Farkındalıkla başlayan ve bilgiyle gelişen süreçte bireylerin tüm bu konular ekseninde çok büyük etkisi var. Meseleyi kendinden çok büyük gören bireylere aslında küçük hareketlerle büyük etki yaratmanın yollarını anlatmak ve bu konuda herkesi birer dönüşüm elçisine çevirmek gerekiyor. Benim de amacım bu. Küçük de olsa atacağımız adımların bu yolda çok kıymetli olduğunu düşünüyorum. Bireylerin kendi dönüşümüyle birlikte çevrelerini hatta markaları, hükümetleri, kurum ve kuruluşları da etkileme; onlar karşısında birer baskı unsuru oluşturma gücü var. Bunu gözardı etmek yerine, bu farkındalıkla hareket ettiğimizde attığımız her adım büyüyecek ve kolektif bir harekete dönüşecek.

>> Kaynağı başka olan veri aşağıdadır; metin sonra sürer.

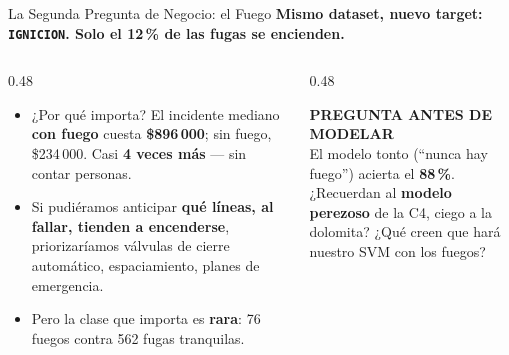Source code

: \documentclass[aspectratio=169, 11pt]{beamer}
\begin{document}
\begin{frame}[shrink=8]{La Segunda Pregunta de Negocio: el Fuego}
  \vspace{-4pt}
  {\small\color{arcaDark}\bfseries
    Mismo dataset, nuevo target: \texttt{IGNICION}. Solo el 12\,\% de las fugas se encienden.}

  \vspace{8pt}
  \begin{columns}[T]
    \begin{column}{0.48\textwidth}
      {\footnotesize\color{textMuted}
      \begin{itemize}\setlength{\itemsep}{5pt}
        \item[{\color{arcaRed}\scriptsize\faDollarSign}]
          ¿Por qué importa? El incidente mediano \textbf{con fuego}
          cuesta \textbf{\$896\,000}; sin fuego, \$234\,000.
          Casi \textbf{4 veces más} --- sin contar personas.
        \item[{\color{arcaRed}\scriptsize\faArrowRight}]
          Si pudiéramos anticipar \textbf{qué líneas, al fallar,
          tienden a encenderse}, priorizaríamos válvulas de cierre
          automático, espaciamiento, planes de emergencia.
        \item[{\color{arcaRed}\scriptsize\faExclamationTriangle}]
          Pero la clase que importa es \textbf{rara}: 76 fuegos
          contra 562 fugas tranquilas.
      \end{itemize}
      }
    \end{column}
    \begin{column}{0.48\textwidth}
      \begin{tcolorbox}[colback=arcaGray, colframe=arcaRed, boxrule=0pt, leftrule=3pt,
        arc=3pt, left=6pt, right=6pt, top=5pt, bottom=5pt]
        {\scriptsize\color{arcaDark}\bfseries\faQuestion\hspace{4pt}PREGUNTA ANTES DE MODELAR}\\[4pt]
        {\scriptsize\color{textMuted}
          El modelo tonto (``nunca hay fuego'') acierta el
          \textbf{88\,\%}.\\[3pt]
          ¿Recuerdan al \textbf{modelo perezoso} de la C4, ciego a la
          dolomita? ¿Qué creen que hará nuestro SVM con
          los fuegos?}
      \end{tcolorbox}
    \end{column}
  \end{columns}
\end{frame}
\end{document}
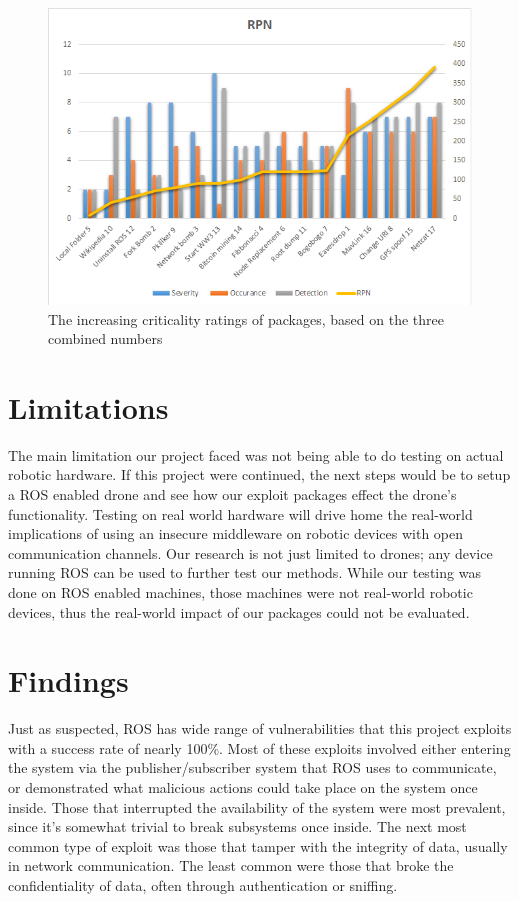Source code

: \documentclass[IEEEtran,letterpaper,10pt,notitlepage,draftclsnofoot]{article}
\begin{document}
\begin{figure}[H]
    \centering
    \includegraphics[width=\textwidth]{RPN}
    \caption{The increasing criticality ratings of packages, based on the three combined numbers}
\end{figure}

\section{Limitations}
The main limitation our project faced was not being able to do testing on actual robotic hardware.
If this project were continued, the next steps would be to setup a ROS enabled drone and see how our exploit packages effect the drone's functionality.
Testing on real world hardware will drive home the real-world implications of using an insecure middleware on robotic devices with open communication channels.
Our research is not just limited to drones; any device running ROS can be used to further test our methods.
While our testing was done on ROS enabled machines, those machines were not real-world robotic devices, thus the real-world impact of our packages could not be evaluated.

\section{Findings}
Just as suspected, ROS has wide range of vulnerabilities that this project exploits with a success rate of nearly 100\%.
Most of these exploits involved either entering the system via the publisher/subscriber system that ROS uses to communicate, or demonstrated what malicious actions could take place on the system once inside.
Those that interrupted the availability of the system were most prevalent, since it's somewhat trivial to break subsystems once inside.
The next most common type of exploit was those that tamper with the integrity of data, usually in network communication.
The least common were those that broke the confidentiality of data, often through authentication or sniffing.
\end{document}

Dolayısıyla evet kitapta tüm bu zorlu kriz ortamına karşı pozitif bir yaklaşım var. Bir şey yapmadan izleyerek, şikâyet ederek ya da çözümü başkasından bekleyerek sağlayacağımız bir fayda yok. Onun için küçük adımlarla da olsa harekete geçmek hem eko-anksiyeteyi önleyecek hem de bu somut adımlar büyüyerek, gerçek faydaya dönüşecek.
İklim krizini bir insanlık krizi olarak yorumluyorsunuz. Bu söylemin gerisindeki içgörüyü detaylandırır mısınız?

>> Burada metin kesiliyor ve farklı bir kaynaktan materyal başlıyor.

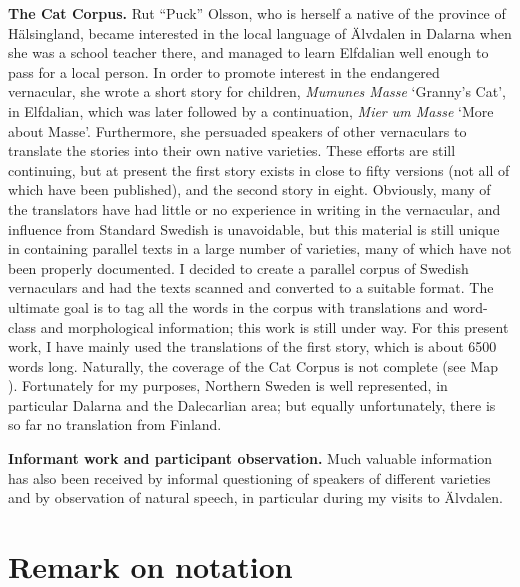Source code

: \begin{styleBodytextC}
\textbf{The Cat Corpus. }Rut “Puck” Olsson, who is herself a native of the province of Hälsingland, became interested in the local language of Älvdalen in Dalarna when she was a school teacher there, and managed to learn Elfdalian well enough to pass for a local person. In order to promote interest in the endangered vernacular, she wrote a short story for children, \textit{Mumunes Masse} ‘Granny’s Cat’, in Elfdalian, which was later followed by a continuation, \textit{Mier um Masse} ‘More about Masse’. Furthermore, she persuaded speakers of other vernaculars to translate the stories into their own native varieties. These efforts are still continuing, but at present the first story exists in close to fifty versions (not all of which have been published), and the second story in eight. Obviously, many of the translators have had little or no experience in writing in the vernacular, and influence from Standard Swedish is unavoidable, but this material is still unique in containing parallel texts in a large number of varieties, many of which have not been properly documented. I decided to create a parallel corpus of Swedish vernaculars and had the texts scanned and converted to a suitable format. The ultimate goal is to tag all the words in the corpus with translations and word-class and morphological information; this work is still under way. For this present work, I have mainly used the translations of the first story, which is about 6500 words long. Naturally, the coverage of the Cat Corpus is not complete (see Map ). Fortunately for my purposes, Northern Sweden is well represented, in particular Dalarna and the Dalecarlian area; but equally unfortunately, there is so far no translation from Finland. 

\end{styleBodytextC}

\begin{styleBodytextC}
\textbf{Informant work and participant observation. }Much\textbf{ }valuable information has also been received by informal questioning of speakers of different varieties and by observation of natural speech, in particular during my visits to Älvdalen. 

\end{styleBodytextC}

\section{\rmfamily\bfseries Remark on notation}

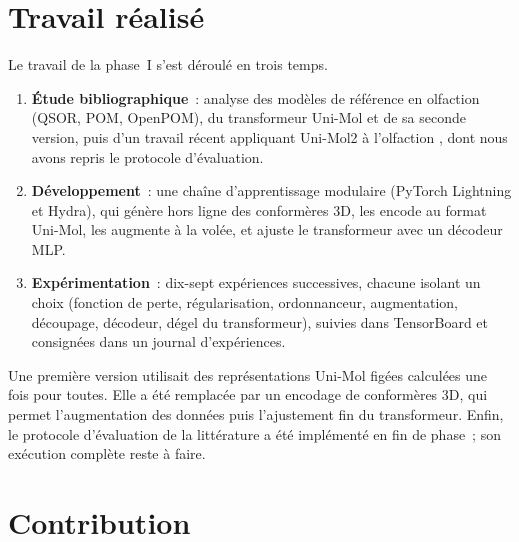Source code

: 
\section{Travail réalisé}
\label{sec:TravailRealise}

Le travail de la phase~I s'est déroulé en trois temps.

\begin{enumerate}
   \item \textbf{Étude bibliographique}~: analyse des modèles de référence en olfaction (QSOR, POM, OpenPOM), du transformeur Uni-Mol et de sa seconde version, puis d'un travail récent appliquant Uni-Mol2 à l'olfaction \cite{Han-2026}, dont nous avons repris le protocole d'évaluation.
   \item \textbf{Développement}~: une chaîne d'apprentissage modulaire (PyTorch Lightning et Hydra), qui génère hors ligne des conformères 3D, les encode au format Uni-Mol, les augmente à la volée, et ajuste le transformeur avec un décodeur MLP.
   \item \textbf{Expérimentation}~: dix-sept expériences successives, chacune isolant un choix (fonction de perte, régularisation, ordonnanceur, augmentation, découpage, décodeur, dégel du transformeur), suivies dans TensorBoard et consignées dans un journal d'expériences.
\end{enumerate}

Une première version utilisait des représentations Uni-Mol figées calculées une fois pour toutes.
Elle a été remplacée par un encodage de conformères 3D, qui permet l'augmentation des données puis l'ajustement fin du transformeur.
Enfin, le protocole d'évaluation de la littérature a été implémenté en fin de phase~; son exécution complète reste à faire.


\section{Contribution}
\label{sec:Contribution}


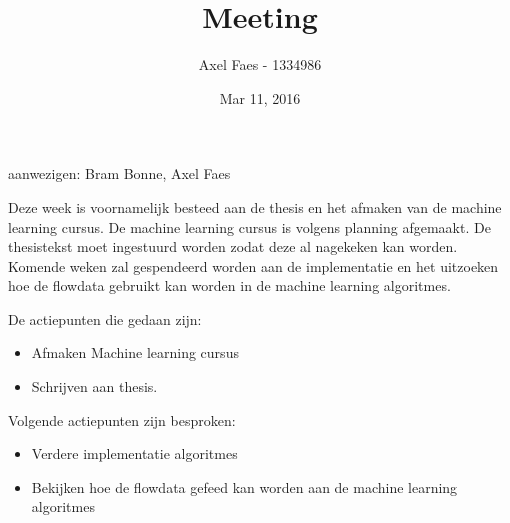 \documentclass[notitlepage]{article}
\title{Meeting}
\author{Axel Faes - 1334986}
\date{Mar 11, 2016}
\begin{document}
\maketitle

aanwezigen: Bram Bonne, Axel Faes

Deze week is voornamelijk besteed aan de thesis en het afmaken van de machine learning cursus. De machine learning cursus is volgens planning afgemaakt. De thesistekst moet ingestuurd worden zodat deze al nagekeken kan worden. Komende weken zal gespendeerd worden aan de implementatie en het uitzoeken hoe de flowdata gebruikt kan worden in de machine learning algoritmes.

De actiepunten die gedaan zijn:
\begin{itemize}  
		\item Afmaken Machine learning cursus
        \item Schrijven aan thesis.
\end{itemize}

Volgende actiepunten zijn besproken:
\begin{itemize}  		
		\item Verdere implementatie algoritmes
        \item Bekijken hoe de flowdata gefeed kan worden aan de machine learning algoritmes
\end{itemize}
\end{document}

Söylediğim gibi, bugün yaşadığımız her sorunun arkasında insan tercihleri var. Dolayısıyla adına ekonomik, sosyal, çevresel ne krizi derseniz deyin, yaşanan şey aslında bir insanlık krizi.
İklim için bu daha da bariz. Doğayla yüzyıllar içinde dengeli yaşamayı öğrenen insan, endüstri devrimiyle birlikte, bu ilişkiyi kendi lehine, doymak bilmez tüketim açlığını gidermek için sonsuz bir kaynağa dönüştürdü. Dengeli yürüyen ilişki temelinden sarsıldı. Doğa, net ve tutarlı olmaktan çıkıp, daha kestirilemez tepkiler vermeye kaydı. Bunu da daha önce görülmemiş düzeyde sıcaklıklarla, yangınlarla, seller ve kuraklıklarla ortaya koydu.
İklim değişikliği, insanın üretim ve tüketim pratikleriyle yarattığı ve bugün bile sonuçlarını tam olarak kestiremediği çok ağır bir kriz. Bundan keskin olarak etkilenecek de 4,5 milyar yaşındaki dünyamız değil, yine insanlığın kendisi olacak. Rasyonel bir varlık olmayan insan, bugün hala bu konuları anlamakta ve kabul etmekte zorlanıyor. Gezegenimiz ölmüyor, mesele insanın kendisi ve yaşamsal problemleriyle ilgili.
Sürdürülebilir sağlıklı bir dünya, sadece doğa ve insan ilişkisiyle sınırlı değil. İnsanların kendi aralarındaki ilişkiyle de yakından ilgili. Ekonomi, temel insan hakları, insanca yaşam, cinsiyet eşitliği, adalet gibi konular da sürdürülebilir bir gelecek için yaşamsal konular. Dolayısıyla, insanlığın yarattığı ve kemikleşen bu tür temel meseleleri de gözden kaçırmamak gerekiyor.
Kuşkusuz iklim krizi iletişim sektörünün de ilk gündem maddelerinden biri. Ancak pek çok şirketin konuya sadece “iletişim” çerçevesinde yaklaştığını da görüyoruz. Bu noktada sizce iletişimcilere düşen görevler neler? Doğru bir iletişim süreci için önerileriniz neler olur?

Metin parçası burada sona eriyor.